Source data:
· · · · · · ·
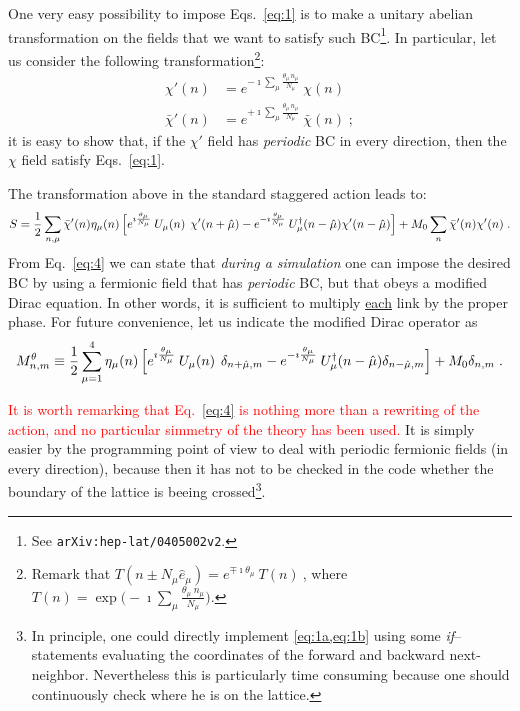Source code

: \documentclass[a4paper,10pt]{article}
\newcommand{\Eq}[1]{Eq.~\eqref{eq:#1}}
\newcommand{\Eqs}[1]{Eqs.~\eqref{eq:#1}}
\begin{document}
One very easy possibility to impose \Eqs{1} is to make a unitary abelian transformation on the fields that
we want to satisfy such BC\footnote{See \texttt{arXiv:hep-lat/0405002v2}.}.
In particular, let us consider the following transformation\footnote{Remark that
$T(n\pm N_\mu\hat{e}_\mu)=e^{\mp\imath\theta_\mu}\:T(n)\:$, where
$T(n)=\exp\bigl(-\imath\sum_\mu\frac{\theta_\mu\:n_\mu}{N_\mu}\bigr)$.}:
\begin{subequations}\label{eq:3}
\begin{align}
 \chi'(n) &=e^{-\imath\sum_\mu\frac{\theta_\mu\:n_\mu}{N_\mu}}\:\chi(n) \\
 \bar\chi'(n) &=e^{+\imath\sum_\mu\frac{\theta_\mu\:n_\mu}{N_\mu}}\:\bar\chi(n)\;;
\end{align}
\end{subequations}
it is easy to show that, if the $\chi'$ field has \emph{periodic} BC in every direction, then the $\chi$
field satisfy \Eqs{1}.

The transformation above in the standard staggered action leads to:
\begin{equation}\label{eq:4}
  S=\frac{1}{2}\sum_{n,\mu}\bar\chi'(n)\eta_\mu(n)\,\Bigl[e^{\imath\frac{\theta_\mu}{N_\mu}}\:
	U_\mu(n)^{\phantom{\dag}}\chi'(n+\hat\mu)-e^{-\imath\frac{\theta_\mu}{N_\mu}}\:
	U^\dag_\mu(n-\hat\mu)\chi'(n-\hat\mu)\Bigr]+M_0\sum_n \bar\chi'(n)\chi'(n)\;.
\end{equation}
From \Eq{4} we can state that \emph{during a simulation} one can impose the desired BC by using a
fermionic field that has \emph{periodic} BC, but that obeys a modified Dirac equation.
In other words, it is sufficient to multiply \underline{each} link by the proper phase.
For future convenience, let us indicate the modified Dirac operator as
\begin{equation*}
 M^\theta_{n,m} \equiv \frac{1}{2}\sum_{\mu=1}^4\eta_\mu(n)\,\Bigl[
                 e^{\imath\frac{\theta_\mu}{N_\mu}}\:U_\mu(n)^{\phantom{\dag}}\delta_{n+\hat\mu,m}
                -e^{-\imath\frac{\theta_\mu}{N_\mu}}\:U^\dag_\mu(n-\hat\mu)\delta_{n-\hat\mu,m}\Bigr]+M_0\delta_{n,m}\;.
\end{equation*}

\textcolor{red}{It is worth remarking that \Eq{4} is nothing more than a rewriting of the
action, and no particular simmetry of the theory has been used.} It is simply easier by
the programming point of view to deal with periodic fermionic fields (in every direction),
because then it has not to be checked in the code whether the boundary of the lattice
is beeing crossed\footnote{In principle, one could directly implement \cref{eq:1a,eq:1b} using
some \emph{if}--statements evaluating the coordinates of the forward and backward next-neighbor.
Nevertheless this is particularly time consuming because one should continuously check where
he is on the lattice.}.
\end{document}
· · · · · · ·
### Aim of the exercise
Every line of the entries that includes "easy" must be copied into the answer.

### Task response
One very easy possibility to impose \Eqs{1} is to make a unitary abelian transformation on the fields that
it is easy to show that, if the $\chi'$ field has \emph{periodic} BC in every direction, then the $\chi$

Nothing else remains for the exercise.